- Battle of Ayshal: Part of Zemene Mesafint
| Date | 29 June 1853 |
| Location | Ayshal, Gojjam |
| Result | Victory for Kassa Hailu |

Belligerents
- Loyalists to Kassa Hailu: Loyalists to Ras Ali

Commanders and leaders
- Kassa Hailu: Ras Ali

= Battle of Ayshal =

1853 conflict in Ethiopia between Tewodros II and Ras Ali II

The Battle of Ayshal was fought on 29 June 1853, between the forces of Kassa Hailu and the forces of Ras Ali II, in Ayshal, in eastern Gojjam. Kassa's forces won the battle.

The popularity of Kassa continued to grow as he defeated several nobles one after another, including Dejazmach Birru Goshu, Birru Aligaz and Belew. Birru Aligaz and Belew were defeated in the battle of Taqussa, that enraged Ras Ali. Finally, Ras Ali and Kassa fought the battle in Ayshal.
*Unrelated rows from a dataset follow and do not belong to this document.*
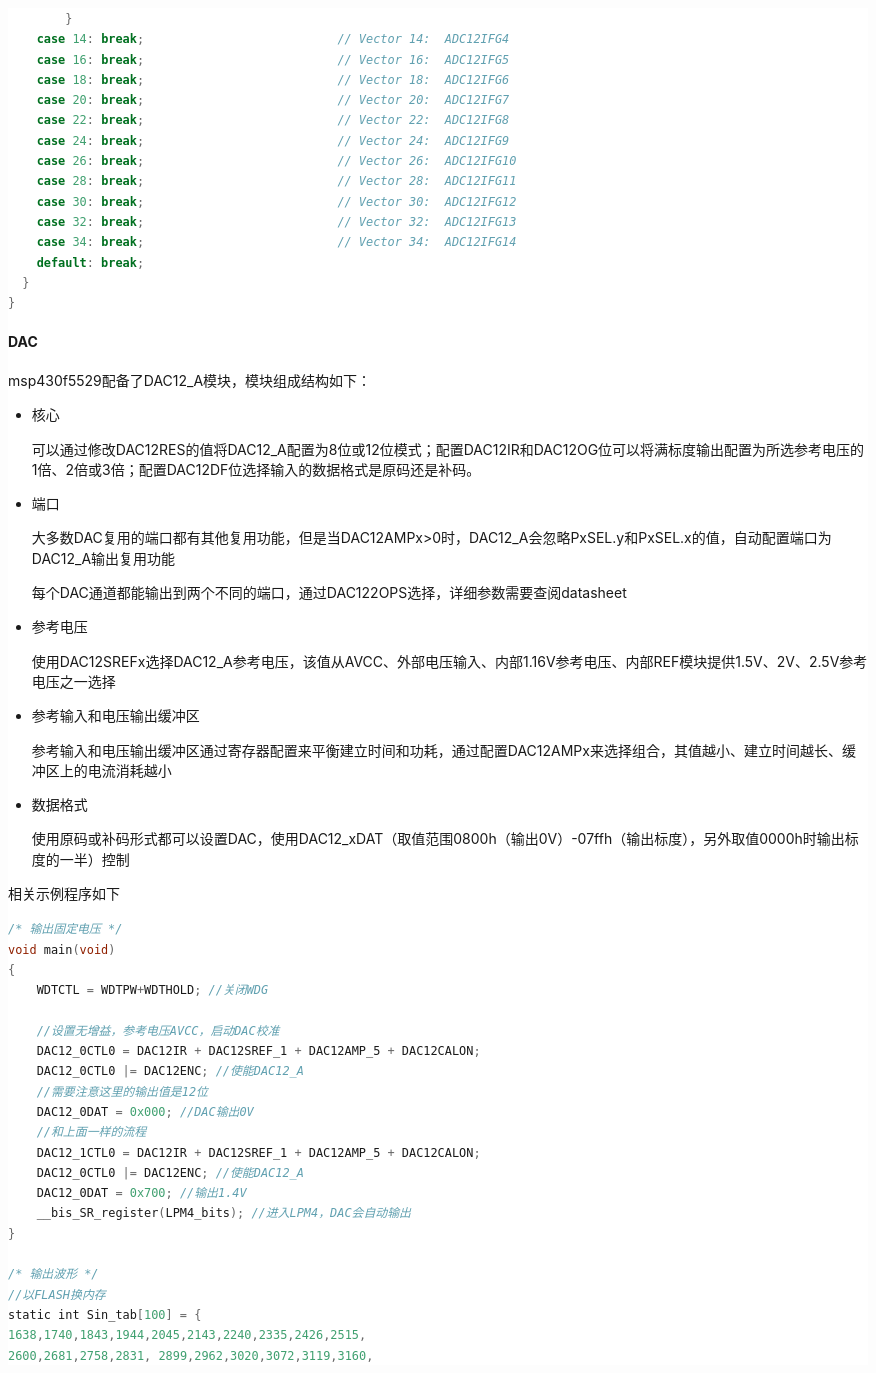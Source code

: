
 ```c
    	}
  	case 14: break;                           // Vector 14:  ADC12IFG4
  	case 16: break;                           // Vector 16:  ADC12IFG5
  	case 18: break;                           // Vector 18:  ADC12IFG6
  	case 20: break;                           // Vector 20:  ADC12IFG7
  	case 22: break;                           // Vector 22:  ADC12IFG8
  	case 24: break;                           // Vector 24:  ADC12IFG9
  	case 26: break;                           // Vector 26:  ADC12IFG10
  	case 28: break;                           // Vector 28:  ADC12IFG11
  	case 30: break;                           // Vector 30:  ADC12IFG12
  	case 32: break;                           // Vector 32:  ADC12IFG13
  	case 34: break;                           // Vector 34:  ADC12IFG14
  	default: break; 
  }  
}
```

#### DAC

msp430f5529配备了DAC12_A模块，模块组成结构如下：

* 核心

  可以通过修改DAC12RES的值将DAC12_A配置为8位或12位模式；配置DAC12IR和DAC12OG位可以将满标度输出配置为所选参考电压的1倍、2倍或3倍；配置DAC12DF位选择输入的数据格式是原码还是补码。

* 端口

  大多数DAC复用的端口都有其他复用功能，但是当DAC12AMPx>0时，DAC12_A会忽略PxSEL.y和PxSEL.x的值，自动配置端口为DAC12_A输出复用功能

  每个DAC通道都能输出到两个不同的端口，通过DAC122OPS选择，详细参数需要查阅datasheet

* 参考电压

  使用DAC12SREFx选择DAC12_A参考电压，该值从AVCC、外部电压输入、内部1.16V参考电压、内部REF模块提供1.5V、2V、2.5V参考电压之一选择

* 参考输入和电压输出缓冲区

  参考输入和电压输出缓冲区通过寄存器配置来平衡建立时间和功耗，通过配置DAC12AMPx来选择组合，其值越小、建立时间越长、缓冲区上的电流消耗越小

* 数据格式

  使用原码或补码形式都可以设置DAC，使用DAC12_xDAT（取值范围0800h（输出0V）-07ffh（输出标度），另外取值0000h时输出标度的一半）控制

相关示例程序如下

```c
/* 输出固定电压 */
void main(void)
{
    WDTCTL = WDTPW+WDTHOLD; //关闭WDG
    
    //设置无增益，参考电压AVCC，启动DAC校准
    DAC12_0CTL0 = DAC12IR + DAC12SREF_1 + DAC12AMP_5 + DAC12CALON;
	DAC12_0CTL0 |= DAC12ENC; //使能DAC12_A
    //需要注意这里的输出值是12位
    DAC12_0DAT = 0x000; //DAC输出0V
    //和上面一样的流程
    DAC12_1CTL0 = DAC12IR + DAC12SREF_1 + DAC12AMP_5 + DAC12CALON;
    DAC12_0CTL0 |= DAC12ENC; //使能DAC12_A
    DAC12_0DAT = 0x700; //输出1.4V
    __bis_SR_register(LPM4_bits); //进入LPM4，DAC会自动输出
}

/* 输出波形 */
//以FLASH换内存
static int Sin_tab[100] = { 
1638,1740,1843,1944,2045,2143,2240,2335,2426,2515,
2600,2681,2758,2831, 2899,2962,3020,3072,3119,3160,
```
The charges of Ras Ali's host and the Gojjame army were at first advancing against Kassa's army but they were only smashed when Welde-Kidan who rallied and lead the army from the front, was shot and fell from his horse, dying instantly. Kassa who saw the shock of the enemy, entered the middle of the battle and rallied his own army and Due to his personal bravery the tide of victory turned. When it became apparent that Kassa was about to be victorious, Ras Ali was among the first to flee from the battlefield, heading to Yeju. According to traditional Ethiopian history, the battle of Ayshal marks the end of the Zemene Mesafint.